Mexico’s President Calls Charges Against Trump Political

Apr 6, 2023
10:32 AM

President Donald Trump, right, and Mexican President Andrés Manuel López Obrador gesture before signing a joint declaration at the White House in Washington, July 8, 2020. Mexico’s president said on April 5, 2023, that he opposes the criminal charges filed against Trump, suggesting they were brought for political reasons during an electoral campaign. (AP Photo/Evan Vucci, File)

MEXICO CITY (AP) — Mexico’s president said Wednesday he opposes the criminal charges filed against former U.S. President Donald Trump, suggesting they were brought for political reasons during an electoral campaign.

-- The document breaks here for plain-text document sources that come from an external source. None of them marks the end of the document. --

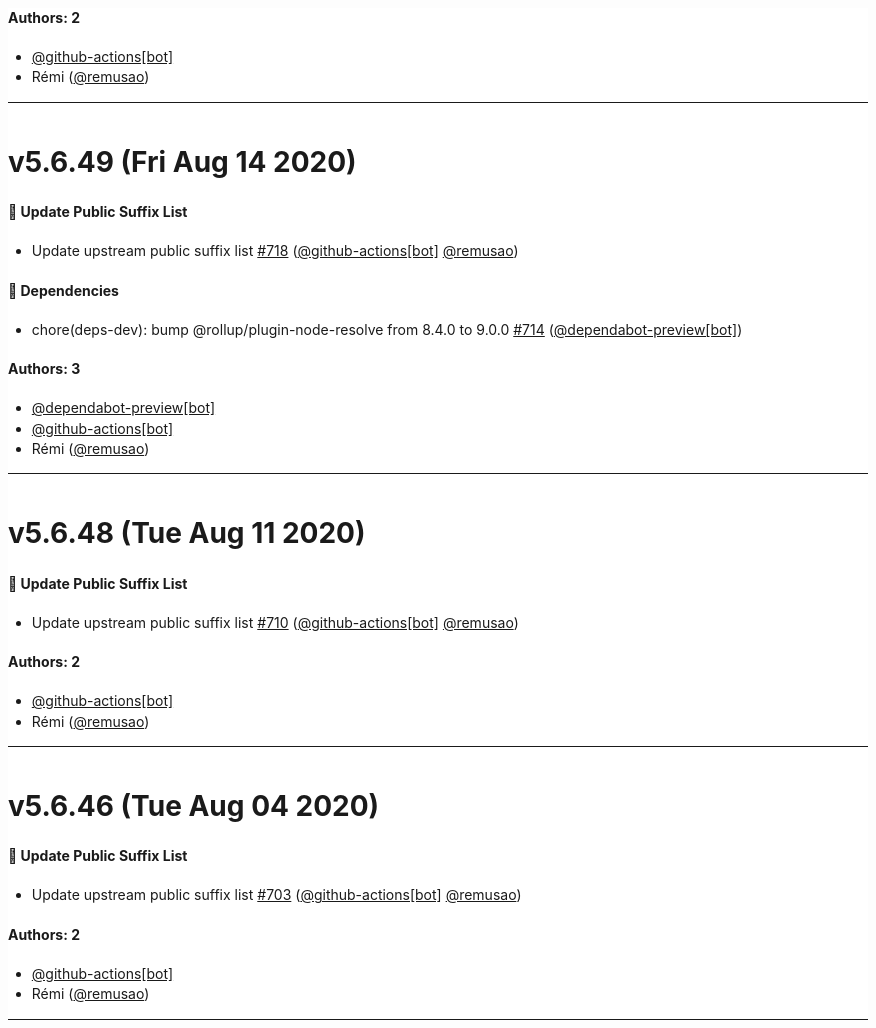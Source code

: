 #### Authors: 2

- [@github-actions[bot]](https://github.com/github-actions[bot])
- Rémi ([@remusao](https://github.com/remusao))

---

# v5.6.49 (Fri Aug 14 2020)

#### :scroll: Update Public Suffix List

- Update upstream public suffix list [#718](https://github.com/remusao/tldts/pull/718) ([@github-actions[bot]](https://github.com/github-actions[bot]) [@remusao](https://github.com/remusao))

#### :nut_and_bolt: Dependencies

- chore(deps-dev): bump @rollup/plugin-node-resolve from 8.4.0 to 9.0.0 [#714](https://github.com/remusao/tldts/pull/714) ([@dependabot-preview[bot]](https://github.com/dependabot-preview[bot]))

#### Authors: 3

- [@dependabot-preview[bot]](https://github.com/dependabot-preview[bot])
- [@github-actions[bot]](https://github.com/github-actions[bot])
- Rémi ([@remusao](https://github.com/remusao))

---

# v5.6.48 (Tue Aug 11 2020)

#### :scroll: Update Public Suffix List

- Update upstream public suffix list [#710](https://github.com/remusao/tldts/pull/710) ([@github-actions[bot]](https://github.com/github-actions[bot]) [@remusao](https://github.com/remusao))

#### Authors: 2

- [@github-actions[bot]](https://github.com/github-actions[bot])
- Rémi ([@remusao](https://github.com/remusao))

---

# v5.6.46 (Tue Aug 04 2020)

#### :scroll: Update Public Suffix List

- Update upstream public suffix list [#703](https://github.com/remusao/tldts/pull/703) ([@github-actions[bot]](https://github.com/github-actions[bot]) [@remusao](https://github.com/remusao))

#### Authors: 2

- [@github-actions[bot]](https://github.com/github-actions[bot])
- Rémi ([@remusao](https://github.com/remusao))

---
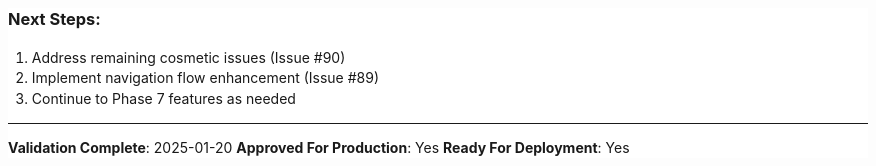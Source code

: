 ### Next Steps:
1. Address remaining cosmetic issues (Issue #90)
2. Implement navigation flow enhancement (Issue #89)
3. Continue to Phase 7 features as needed

---

**Validation Complete**: 2025-01-20
**Approved For Production**: Yes
**Ready For Deployment**: Yes
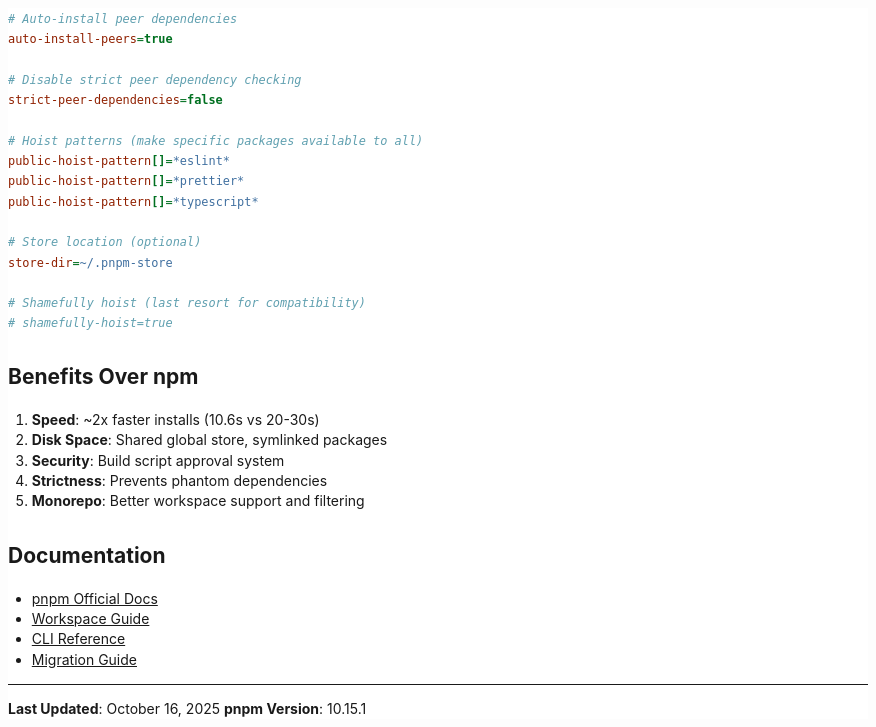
 ```ini
# Auto-install peer dependencies
auto-install-peers=true

# Disable strict peer dependency checking
strict-peer-dependencies=false

# Hoist patterns (make specific packages available to all)
public-hoist-pattern[]=*eslint*
public-hoist-pattern[]=*prettier*
public-hoist-pattern[]=*typescript*

# Store location (optional)
store-dir=~/.pnpm-store

# Shamefully hoist (last resort for compatibility)
# shamefully-hoist=true
```

## Benefits Over npm

1. **Speed**: ~2x faster installs (10.6s vs 20-30s)
2. **Disk Space**: Shared global store, symlinked packages
3. **Security**: Build script approval system
4. **Strictness**: Prevents phantom dependencies
5. **Monorepo**: Better workspace support and filtering

## Documentation

- [pnpm Official Docs](https://pnpm.io/)
- [Workspace Guide](https://pnpm.io/workspaces)
- [CLI Reference](https://pnpm.io/cli/install)
- [Migration Guide](./PNPM_MIGRATION_COMPLETE.md)

---

**Last Updated**: October 16, 2025
**pnpm Version**: 10.15.1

President Andrés Manuel López Obrador said the charges filed in New York against Trump, who is campaigning to regain the presidency in the 2024 election, represented “the degradation of due respect for the law.”

“I don’t agree with what they are doing to former President Trump,” López Obrador said at his morning news briefing. “I do not know if crimes were committed, it’s not my place.”

“Supposedly legal, judicial issues should not be used for political, electoral purposes,” he said. “Don’t make up crimes to affect adversaries.”

López Obrador had a strangely warm relationship with Trump in 2019 and 2020, despite the former U.S. president’s frequent criticisms of Mexico and migrants, and his plans to build a wall between the two countries.

In fact, López Obrador had fewer public disagreements with Trump than with current President Joe Biden.

Analysts say Trump and López Obrador share an essentially transactional view of politics, in which making a deal and sticking to it is highly valued.

Once López Obrador agreed to help retain migrants at the U.S.-Mexico border, Trump also largely refrained from commenting on issues like corruption, trade disputes and human rights in Mexico, areas where López Obrador is notoriously sensitive to outside criticism.

Trump pleaded not guilty Tuesday to 34 felony counts related to hush money payments made during the 2016 campaign.